After years of touting its secondary brands, Cirrus and Maestro, for automated teller machine and point of sale transactions, MasterCard International has begun to encourage U.S. issuers to put only the MasterCard brand on most of its debit cards.
The Purchase, N.Y., company said it has no plans to eliminate the other two payment brands, which will continue to be used overseas, where they are better known to consumers than they are here.
Consumers will be able to use the cards, which will carry MasterCard's familiar interlocking-globes logo, at ATMs and at the point of sale to authorize both PIN and signature debit transactions.
MasterCard hopes the shift will eliminate uncertainty among consumers, who face an alphabet soup of logos and brands on the backs of their payment cards but often have little idea of what they represent.
Debit card issuers were initially informed of the shift in September, but the first public announcement came last week, when MasterCard announced that Washington Mutual Inc. had agreed to convert its debit portfolio. The Seattle thrift company had used Visa for its debit cards.
"We conducted research, and it's clear that … there's a fair amount of confusion with all of the brands that appear on the back of the card," said Richard G. Lyons Jr., MasterCard's senior vice president for North American debit strategy. MasterCard will now present itself as "the one brand you need to look for, regardless of the transaction you're trying to conduct," he said.
If no competing network marks appear on the back of a card, the MasterCard logo on the front will be enough to authorize all three types of debit transactions - ATM, PIN, and signature - Mr. Lyons said. If another logo, such as First Data Corp's Star or NYCE Corp.'s Pulse, is on the back, MasterCard's will also be on there.
The company expects that it will be three years before all its banks finish reissuing debit cards without the Cirrus and Maestro logos. (They will remain on the backs of PIN- and ATM-only cards issued in the United States.) Neither MasterCard nor private-label credit cards will be affected.
Edward Neumann, the managing director of Javelin Strategy and Research in Pleasanton, Calif., said MasterCard is probably emphasizing its main credit brand to establish more name recognition in debit.
He said "MasterCard" is considered not just a credit card but a payment brand, which can be more easily extended into the debit market. "They believe their main brand will have an easier time competing with Visa and First Data … for the PIN debit-processing business."
The Wamu agreement was the third large debit defection from Visa to MasterCard in three months.
In December, Associated Banc-Corp of Green Bay, Wis., announced that it would convert its 400,000 cards to MasterCard by this month. And in September, Bank of the West, a San Francisco unit of France's BNP Paribas, said it was converting its 600,000 debit cards to MasterCard.
Washington Mutual is the third-largest issuer of signature debit cards, at 9 million.

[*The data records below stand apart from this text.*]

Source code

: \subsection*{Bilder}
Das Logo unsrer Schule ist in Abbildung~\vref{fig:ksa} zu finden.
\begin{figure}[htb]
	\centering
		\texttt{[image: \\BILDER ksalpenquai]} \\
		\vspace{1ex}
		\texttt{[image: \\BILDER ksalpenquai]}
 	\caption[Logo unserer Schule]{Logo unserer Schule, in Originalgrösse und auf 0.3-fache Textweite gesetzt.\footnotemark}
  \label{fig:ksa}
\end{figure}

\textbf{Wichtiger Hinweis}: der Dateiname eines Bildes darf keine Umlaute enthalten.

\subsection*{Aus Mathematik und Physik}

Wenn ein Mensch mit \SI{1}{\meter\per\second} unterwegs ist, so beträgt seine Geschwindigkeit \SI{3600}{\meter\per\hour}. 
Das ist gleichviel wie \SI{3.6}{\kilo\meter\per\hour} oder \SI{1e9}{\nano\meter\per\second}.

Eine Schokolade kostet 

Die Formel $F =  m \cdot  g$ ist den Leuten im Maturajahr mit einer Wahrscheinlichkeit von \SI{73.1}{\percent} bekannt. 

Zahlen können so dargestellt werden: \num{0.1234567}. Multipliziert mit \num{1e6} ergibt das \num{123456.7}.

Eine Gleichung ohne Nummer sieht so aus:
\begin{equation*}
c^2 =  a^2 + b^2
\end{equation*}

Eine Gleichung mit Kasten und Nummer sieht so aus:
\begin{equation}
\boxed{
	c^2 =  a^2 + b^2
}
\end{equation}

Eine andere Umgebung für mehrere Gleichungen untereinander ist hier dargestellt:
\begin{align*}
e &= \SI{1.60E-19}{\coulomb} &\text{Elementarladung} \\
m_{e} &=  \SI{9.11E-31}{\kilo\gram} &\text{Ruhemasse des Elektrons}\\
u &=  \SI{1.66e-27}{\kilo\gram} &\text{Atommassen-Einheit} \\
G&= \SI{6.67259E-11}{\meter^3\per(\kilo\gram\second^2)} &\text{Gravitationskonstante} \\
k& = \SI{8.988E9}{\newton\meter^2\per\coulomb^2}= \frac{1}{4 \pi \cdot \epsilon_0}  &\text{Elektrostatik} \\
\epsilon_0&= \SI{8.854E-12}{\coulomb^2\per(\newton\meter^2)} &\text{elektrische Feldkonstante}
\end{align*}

MasterCard made it clear that it was not scrapping Cirrus and Maestro, its ATM and POS brands, whose logos are similar to the MasterCard logo. "We will continue to have Maestro and Cirrus available for global use, so that non-U.S. cardholders coming to the U.S. will still see those brands," Mr. Lyons said.
Mr. Neumann said that though Maestro is not as well known in this country as Visa's equivalent POS network, Interlink, it is strong in Europe.
Industry experts applauded MasterCard's move.
Del Tonguette, a senior vice president for debit services with ICBA Bancard, the Arlington, Va., payment services subsidiary of the Independent Community Bankers of America, said he has been criticizing multiple-brand strategies for a decade.
"People have told me my predictions are accurate - just my timing is off," said Mr. Tonguette, who also ran the regional network GulfNet from the late 1980s to the mid-1990s.
Branding is rampant within banking, and such excesses can bewilder the public and carry heavy costs, he said. "You don't get a free checking account, you get a 'Four Star' checking account," Mr. Tonguette said. But "whenever you introduce a new mark, whether it's a new car or a banking product, it costs millions to generate awareness and educate the public on that new mark."
James L. Accomando, the president of Accomando Consulting Inc. of Fairfield Conn., said part of the logic behind creating multiple brand names is to distinguish between credit, ATM, and debit. But many consumers do not and need not understand the distinction, he said.
Rosetta Jones, a spokeswoman for Visa, would not say whether it plans to change the branding strategy for its ATM and PIN debit brands. In an e-mail, Ms. Jones said the San Francisco company "has always emphasized the Visa brand to consumers over Interlink or Plus."